L'utilizzo di un singolo neurone ha i suoi vantaggi, afferma Moritz. Tradurre la velocità di scarica di una cella in una scossa elettrica è un calcolo semplice, facilmente realizzabile con un dispositivo delle dimensioni di un telefono cellulare. Tradurre misurazioni simultanee in una serie di movimenti muscolari coordinati richiede molta più potenza di calcolo.

Ma affinché l'approccio del singolo neurone sia utile a un paziente paralizzato, dovrà essere ampliato con successo. Contrarre il muscolo di un braccio offre poche ricompense pratiche; movimenti come raggiungere e afferrare richiedono che molti muscoli lavorino in concerto. I ricercatori hanno già compiuto passi in questa direzione. In primo luogo, hanno dimostrato che una singola cellula può far funzionare due muscoli diversi: un'alta frequenza di fuoco ha innescato la flessione del polso, mentre una bassa velocità di fuoco lo ha fatto estendere. Successivamente, hanno collegato due connessioni reindirizzate allo stesso tempo, con un neurone collegato al muscolo di estensione del polso e un altro al muscolo di flessione del polso.



Ma Andrew Schwartz , professore di neurobiologia presso il Università di Pittsburgh , è scettico. Un braccio mobile, dice Schwartz, è un sistema meccanico molto complicato. Ogni movimento sofisticato del braccio richiede non solo un gran numero di muscoli coordinati con precisione che agiscono su diverse articolazioni complesse, ma anche la propagazione delle forze lungo l'arto. Se la tua intenzione è quella di generare un movimento, devi in ​​qualche modo calcolare l'effetto di tutte queste forze sul braccio, dice Schwartz. Non è solo 'Attiva un muscolo e il braccio va dove vuoi'. C'è molta matematica coinvolta.

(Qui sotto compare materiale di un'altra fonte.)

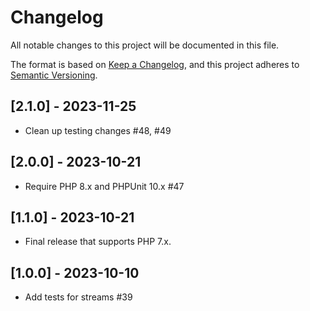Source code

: # Changelog

All notable changes to this project will be documented in this file.

The format is based on [Keep a Changelog](https://keepachangelog.com/en/1.0.0/),
and this project adheres to [Semantic Versioning](https://semver.org/spec/v2.0.0.html).

## [2.1.0] - 2023-11-25

- Clean up testing changes #48, #49

## [2.0.0] - 2023-10-21

- Require PHP 8.x and PHPUnit 10.x #47

## [1.1.0] - 2023-10-21

- Final release that supports PHP 7.x.

## [1.0.0] - 2023-10-10

- Add tests for streams #39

Secondo il gruppo dell'Università di Washington, potrebbe essere possibile aggirare la questione di come generare movimenti intricati collegando una singola cellula cerebrale direttamente a una regione specifica del midollo spinale . La stimolazione di una singola posizione nel midollo spinale spesso attiva da 10 a 15 muscoli diversi in un equilibrio preciso, afferma Moritz.

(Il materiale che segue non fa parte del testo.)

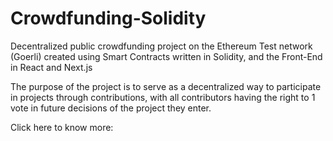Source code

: # Crowdfunding-Solidity

Decentralized public crowdfunding project on the Ethereum Test network (Goerli) created using Smart Contracts written in Solidity, and the Front-End in React and Next.js

The purpose of the project is to serve as a decentralized way to participate in projects through contributions, with all contributors having the right to 1 vote in future decisions of the project they enter.

Click here to know more:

Al di là di eventuali carenze teoriche della strategia del singolo neurone, ci sono una serie di ostacoli tecnologici da superare prima che possa essere utilizzata nei pazienti. Le letture degli elettrodi da una singola cellula cerebrale possono degradarsi nel tempo, potenzialmente distruggendo la connessione reindirizzata. Di conseguenza, afferma Moritz, qualsiasi configurazione a lungo termine richiederebbe un certo grado di ridondanza.



Inoltre, aggiunge, il sistema sarebbe idealmente completamente impiantabile. Ogni volta che i fili sporgono attraverso la pelle, come hanno fatto negli esperimenti sulle scimmie, introducono rischi di infezione e distruzione. Il gruppo intende affrontare questo problema con componenti miniaturizzati e tecnologia wireless.

Poiché il loro approccio richiede una potenza di calcolo relativamente ridotta, afferma Moritz, riteniamo di poter essere un passo più vicini a sistemi a bassa potenza e completamente impiantabili.